И тут я удивился выражению жестокой неублажимой ненависти на лице Высоцкого. Таком обычно добродушном лице.
— Таким, как ты, нету, пес приблудный, — процедил он. — И вообще, кати, — это уже вслух, — тебе люру глотать. Или г…
Жизнерадостный «варяг» живо убрался в вагон, как улитка в свою раковину. Может, и сцепился бы с Высоцким, но увидел — стоят втроем. Хотя я и Шаблыка были тут ни при чем. Ни сном, как говорится, ни духом.
…Когда мы сели в почти пустой вагон и совсем пустое его отделение, я спросил у Высоцкого:
— Зачем вы его так?
— Вот, — все еще возмущенно сопя, сказал он, — ты тут трясись черт знает куда, возвращайся на рассвете обратно, а он — «туземец». А сколько ж здесь померзнуто, помокнуто, постреляно сколько, побито…
— Вы правы, — сказал я. — Я тоже однажды ехал. Ноябрь. Слякоть. Сумерки. Пейзажи, по обе стороны дороги, сами знаете, после немцев какие. Ну, стоим, курим в тамбуре. И тут какой-то тип смотрит на туман и дождь и говорит: «Правильно немцы эту страну „шайзеланд“ называли». Я тут не сдержался. "Если тебе жена со мной или с кем другим рога наставила, так не кричи о своем позоре. Если слабак, то такую землю не хули. А если ты сию минуту не сделаешь, как говорят твои любимые нацисты «Halt den Maul», то я сейчас открою дверь и тебя на полном ходу под откос вышвырну…" Он почему-то заткнулся. Юркнул в свое купе.

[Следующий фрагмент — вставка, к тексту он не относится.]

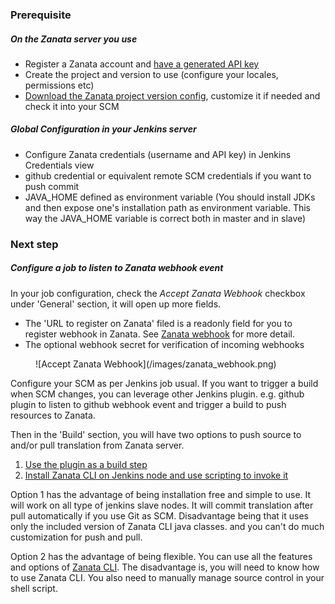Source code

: ### Prerequisite

##### On the Zanata server you use

- Register a Zanata account and [have a generated API key](http://docs.zanata.org/en/release/user-guide/account/account-settings/#client)
- Create the project and version to use (configure your locales, permissions etc)
- [Download the Zanata project version config](http://docs.zanata.org/en/release/client/configuration/), customize it if needed and check it into your SCM

##### Global Configuration in your Jenkins server

- Configure Zanata credentials (username and API key) in Jenkins Credentials view 
- github credential or equivalent remote SCM credentials if you want to push commit
- JAVA_HOME defined as environment variable (You should install JDKs and then expose one's installation path as environment variable. This way the JAVA_HOME variable is correct both in master and in slave)

### Next step

##### Configure a job to listen to Zanata webhook event

In your job configuration, check the *Accept Zanata Webhook* checkbox under 'General' section, it will open up more fields.
- The 'URL to register on Zanata' filed is a readonly field for you to register webhook in Zanata. See [Zanata webhook](http://docs.zanata.org/en/release/user-guide/projects/project-settings/#adding-a-new-webhook) for more detail.
- The optional webhook secret for verification of incoming webhooks
<figure>
![Accept Zanata Webhook](/images/zanata_webhook.png)
</figure>

Configure your SCM as per Jenkins job usual.
If you want to trigger a build when SCM changes, you can leverage other Jenkins plugin.
e.g. github plugin to listen to github webhook event and trigger a build to push resources to Zanata.

Then in the 'Build' section, you will have two options to push source to and/or pull translation from Zanata server.

1. [Use the plugin as a build step](/configuration/build-step/zanata-sync.md)    
2. [Install Zanata CLI on Jenkins node and use scripting to invoke it](/configuration/build-step/install-cli.md)

Option 1 has the advantage of being installation free and simple to use. It will work on all type of jenkins slave nodes.
It will commit translation after pull automatically if you use Git as SCM. 
Disadvantage being that it uses only the included version of Zanata CLI java classes. and you can't do much customization for push and pull.

Option 2 has the advantage of being flexible. You can use all the features and options of [Zanata CLI](http://docs.zanata.org/en/release/client/).
The disadvantage is, you will need to know how to use Zanata CLI. You also need to manually manage source control in your shell script.
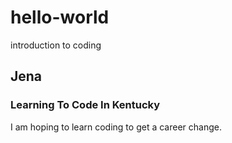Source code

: # hello-world
introduction to coding
## Jena 
### Learning To Code In Kentucky
I am hoping to learn coding to get a career change.  

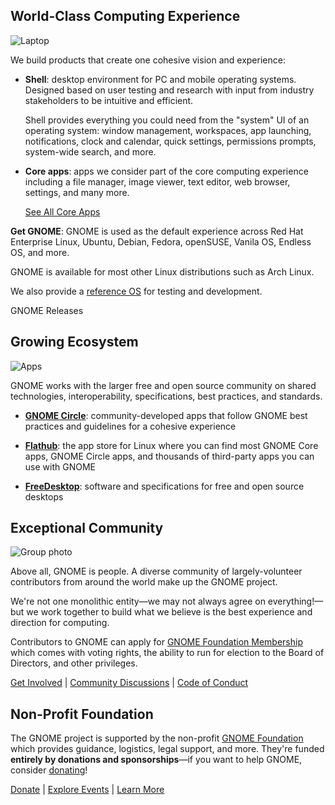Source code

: ## World-Class Computing Experience

![Laptop](https://os.gnome.org/assets/laptop.png)

We build products that create one cohesive vision and experience:

- **Shell**: desktop environment for PC and mobile operating systems. Designed based on user testing and research with input from industry stakeholders to be intuitive and efficient.

   Shell provides everything you could need from the "system" UI of an operating system: window management, workspaces, app launching, notifications, clock and calendar, quick settings, permissions prompts, system-wide search, and more.

- **Core apps**: apps we consider part of the core computing experience including a file manager, image viewer, text editor, web browser, settings, and many more.

   [See All Core Apps](https://apps.gnome.org/#core)

**Get GNOME**: GNOME is used as the default experience across Red Hat Enterprise Linux, Ubuntu, Debian, Fedora, openSUSE, Vanila OS, Endless OS, and more. 

   GNOME is available for most other Linux distributions such as Arch Linux.

   We also provide a [reference OS](https://os.gnome.org) for testing and development.

GNOME Releases 

## Growing Ecosystem

![Apps](https://apps.gnome.org/assets/overview-illustration/boring.svg)

GNOME works with the larger free and open source community on shared technologies, interoperability, specifications, best practices, and standards.

- **[GNOME Circle](https://circle.gnome.org)**: community-developed apps that follow GNOME best practices and guidelines for a cohesive experience

- **[Flathub](https://flathub.org)**: the app store for Linux where you can find most GNOME Core apps, GNOME Circle apps, and thousands of third-party apps you can use with GNOME

- **[FreeDesktop](https://www.freedesktop.org)**: software and specifications for free and open source desktops

## Exceptional Community

![Group photo](https://www.gnome.org/wp-content/uploads/2023/02/GUADEC2019-group-1-jpg.webp)

Above all, GNOME is people. A diverse community of largely-volunteer contributors from around the world make up the GNOME project.

We're not one monolithic entity—we may not always agree on everything!—but we work together to build what we believe is the best experience and direction for computing.

Contributors to GNOME can apply for [GNOME Foundation Membership](https://foundation.gnome.org/membership/) which comes with voting rights, the ability to run for election to the Board of Directors, and other privileges.

[Get Involved](https://welcome.gnome.org) | [Community Discussions](https://discourse.gnome.org) | [Code of Conduct](https://conduct.gnome.org)

## Non-Profit Foundation

The GNOME project is supported by the non-profit [GNOME Foundation](https://foundation.gnome.org) which provides guidance, logistics, legal support, and more. They're funded **entirely by donations and sponsorships**—if you want to help GNOME, consider [donating](https://gnome.org/donate)!

[Donate](https://gnome.org/donate) | [Explore Events](https://events.gnome.org/) | [Learn More](https://foundation.gnome.org/)
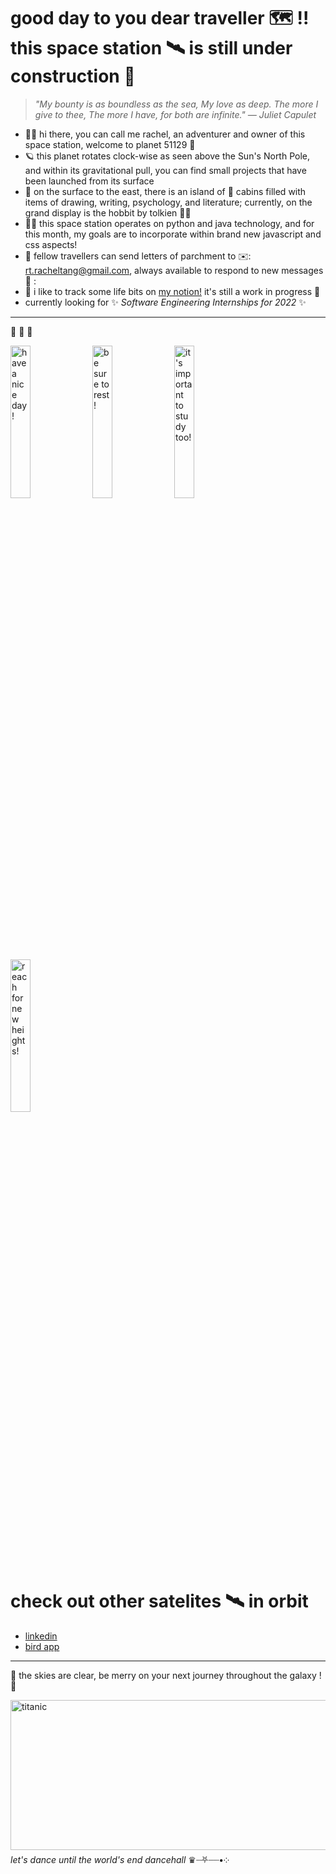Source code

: # good day to you dear traveller 🗺️ !! this space station 🛰️ is still under construction 🚧
  
>  *"My bounty is as boundless as the sea, My love as deep. The more I give to thee, The more I have, for both are infinite." — Juliet Capulet*
  
- 👩‍🚀 hi there, you can call me rachel, an adventurer and owner of this space station, welcome to planet 51129 💫 
- 🪐 this planet rotates clock-wise as seen above the Sun's North Pole, and within its gravitational pull, you can find small projects that have been launched from its surface 
- 🌃 on the surface to the east, there is an island of 🍄 cabins filled with items of drawing, writing, psychology, and literature; currently, on the grand display is the hobbit by tolkien 🧝‍♀️
- 👩‍💻 this space station operates on python and java technology, and for this month, my goals are to incorporate within brand new javascript and css aspects!
- 📠 fellow travellers can send letters of parchment to ✉️: rt.racheltang@gmail.com, always available to respond to new messages 🌠 :
- 📓 i like to track some life bits on <a href="https://solid-tile-10b.notion.site/eb601fa5677c4ee0a180b88167afb5cc" target="_blank">my notion!</a> it's still a work in progress 🙇
- currently looking for :sparkles: *Software Engineering Internships for 2022* :sparkles:  

---
 
 📡 📡 📡  
 
<img src="https://i.pinimg.com/originals/b1/98/f1/b198f162fed7b096f66f1446d39e4da5.jpg" alt="have a nice day!" style="float: left; width: 25%; margin-right: 1%; margin-bottom: 0.5em;"><img src="https://i.pinimg.com/564x/d7/c2/f0/d7c2f0889ddb77b09e08a2fe6f119494.jpg" alt="be sure to rest!" style="float: left; width: 25%; margin-right: 1%; margin-bottom: 0.5em;"><img src="https://i.pinimg.com/564x/3d/c8/f4/3dc8f46587959238bc39a801aed91114.jpg" alt="it's important to study too!" style="float: left; width: 25%; margin-right: 1%; margin-bottom: 0.5em;"><img src="https://i.pinimg.com/originals/4e/33/28/4e3328e1a69a18cc07a0fa67a46dbce5.jpg" alt="reach for new heights!" style="float: left; width: 25%; margin-right: 1%; margin-bottom: 0.5em;">
<p style="clear: both;">



# check out other satelites 🛰️ in orbit
- [linkedin](https://www.linkedin.com/in/rachel-tang-112a20223/)
- [bird app](https://twitter.com/anjushuu)  
  
---
  
🌌 the skies are clear, be merry on your next journey throughout the galaxy ! 🌈  
  
<img src="https://i.pinimg.com/originals/00/e5/c2/00e5c21724723a723e96ba0d6546a592.gif" alt="titanic" width="590" height="240">   *let's dance until the world's end dancehall* ♛┈⛧┈┈•༶
<!---
anjushuu/anjushuu is a ✨ special ✨ repository because its `README.md` (this file) appears on your GitHub profile.
You can click the Preview link to take a look at your changes.
--->
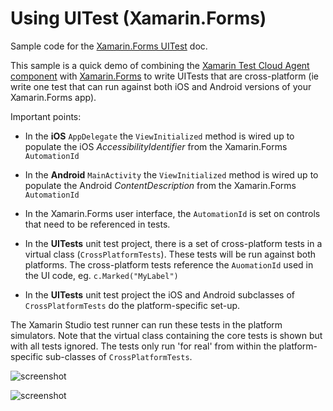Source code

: Using UITest (Xamarin.Forms)
=============

Sample code for the [Xamarin.Forms UITest](http://developer.xamarin.com/guides/cross-platform/xamarin-forms/uitest-and-test-cloud/) doc.

This sample is a quick demo of combining the [Xamarin Test Cloud Agent component](http://components.xamarin.com/view/calabash) with [Xamarin.Forms](http://xamarin.com/forms) to write UITests that are cross-platform (ie write one test that can run against both iOS and Android versions of your Xamarin.Forms app).

Important points:

* In the **iOS** `AppDelegate` the `ViewInitialized` method is wired up to populate the iOS *AccessibilityIdentifier* from the Xamarin.Forms `AutomationId`

* In the **Android** `MainActivity` the `ViewInitialized` method is wired up to populate the Android *ContentDescription* from the Xamarin.Forms `AutomationId`

* In the Xamarin.Forms user interface, the `AutomationId` is set on controls that need to be referenced in tests.

* In the **UITests** unit test project, there is a set of cross-platform tests in a virtual class (`CrossPlatformTests`). These tests will be run against both platforms. The cross-platform tests reference the `AuomationId` used in the UI code, eg. `c.Marked("MyLabel")`

* In the **UITests** unit test project the iOS and Android subclasses of `CrossPlatformTests` do the platform-specific set-up.

The Xamarin Studio test runner can run these tests in the platform simulators. Note that the virtual class containing the core tests is shown but with all tests ignored. The tests only run 'for real' from within the platform-specific sub-classes of `CrossPlatformTests`. 

![screenshot](https://raw.githubusercontent.com/conceptdev/xamarin-forms-samples/master/UITestDemo/Screenshots/Tests.png "Test hierarchy")

![screenshot](https://raw.githubusercontent.com/conceptdev/xamarin-forms-samples/master/UITestDemo/Screenshots/Results.png "Results (ignore the ignored tests)")

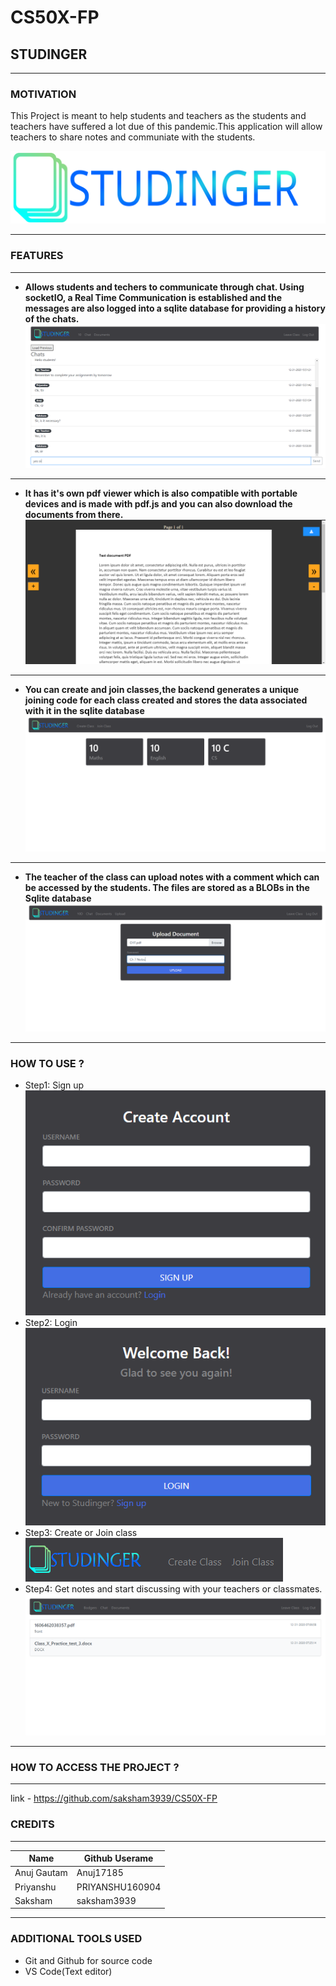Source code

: # CS50X-FP

<!--NAME OF THE PROJECT-->
## STUDINGER
<hr>

<!--MOTIVATION-->
### MOTIVATION
This Project is meant to help students and teachers as the students and teachers have suffered a lot due of this pandemic.This application will allow teachers to share notes and communiate with the students.




<!--logo of our web application -->
![Markdown Logo](static/logo.svg)

---
<!--features -->
### FEATURES
---

* __Allows students and techers to communicate through chat. Using socketIO, a Real Time Communication is established and the messages are also logged into a sqlite database for providing a history of the chats.__
![image](static/chat.png)
---
* __It has it's own pdf viewer which is also compatible with portable devices and is made with pdf.js and you can also download the documents from there.__
![image](static/pdf1.png)
---
* __You can create and join classes,the backend generates a unique joining code for each class created and stores the data associated with it in the sqlite database__
![image](static/classes.png)
---
* __The teacher of the class can upload notes with a comment which can be accessed by the students. The files are stored as a BLOBs in the Sqlite database__
![image](static/upload.png)
___

### HOW TO USE ?

* Step1: Sign up<br>
![image](static/signu.png)
* Step2: Login<br>
![image](static/login.png)
* Step3: Create or Join class<br>
![image](static/class.png)
* Step4: Get notes and start discussing with your teachers or classmates. <br>
![image](static/notes.png)

---

### HOW TO ACCESS THE PROJECT ?
----

<!--github Link of the project-->
link - https://github.com/saksham3939/CS50X-FP

### CREDITS
---
<!--Name of the contributors-->
|Name       |Github Userame    |
|---------- |------         |
|Anuj Gautam|Anuj17185      |
|Priyanshu  |PRIYANSHU160904|
|Saksham    |saksham3939    |
___

### ADDITIONAL TOOLS USED 

* Git and Github for source code
* VS Code(Text editor)

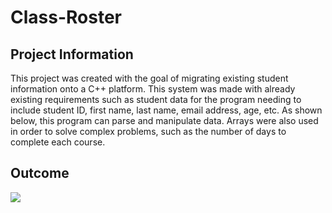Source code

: # Class-Roster
## Project Information

This project was created with the goal of migrating existing student information onto a C++ platform. This system was made with already existing requirements such as student data for the program needing to include student ID, first name, last name, email address, age, etc. As shown below, this program can parse and manipulate data. Arrays were also used in order to solve complex problems, such as the number of days to complete each course.

## Outcome
<img src = "https://github.com/AlyGA/Class-Roster/blob/master/ClassRoster.PNG"  />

Мое лицо, по-видимому, даже при одном воспоминании сделалось страшным, потому что Высоцкий смотрел на меня слишком пристально. А я вдруг устыдился и воспоминания, и того, как я тогда разволновался.
Поезд колотило на стыках. Высоцкий отвел глаза, тоже взволнованный.
— А почему вы здесь возчиком? — спросил я. — У вас ведь какое-то образование есть. Судя по речи и по манерам.
— Ну, если все Ольшаны знают по сплетням и все равно вам расскажут, то лучше узнайте от меня.
— Верно. Сплетни в таких местечках до страшною суда доживут.
— Образование, ясно, так себе. Четыре класса польской гимназии. Вышибли за участие в патриотическом кружке. А потом — война.
— Так подучились бы на каких-нибудь бухгалтерских или агрономических курсах.
— Нет. Все-таки и тот и другой — фигуры на селе. А я этими сложностями по уши сыт. Троюродного брата поляки повесили перед самым сентябрем.
— За что?
— А господь его знает. Я с ним почти незнаком был. Будто бы убил провокатора, а те повернули дело так, что убийство уголовное. Ну и ясно, может, кто и защищал, а широкая общественность — нет… Второй, двоюродный, расстрелян немцами за подполье прямо на улице. Кто говорит в Кладно, кто говорит, что вывезли в Белосток. Так что видите, нашему брату куда ни кинься… Лучше уж я здесь. Спрос, как говорится, невелик, ответственности никакой. Тихо — и гори оно все ясным огнем.
Утром я позвонил в Кладно Максиму Смыцкому, одному из лучших, если не лучшему, знатоку города и истории его и окрестностей. И, к счастью, застал дома.
— Слушай, Максим, ты историю с Ольшанским замком слыхал?
— Друже, ты меня за ребенка считаешь. Скоро посадишь за парту и заставишь учить…
— Что?
— Ну, «сам сабе катлету смажыў i запэцкаўся ў сажу» или «У Мани верный был баран, собаки он верней. Куда бы Маня ни пошла — баран бежит за ней».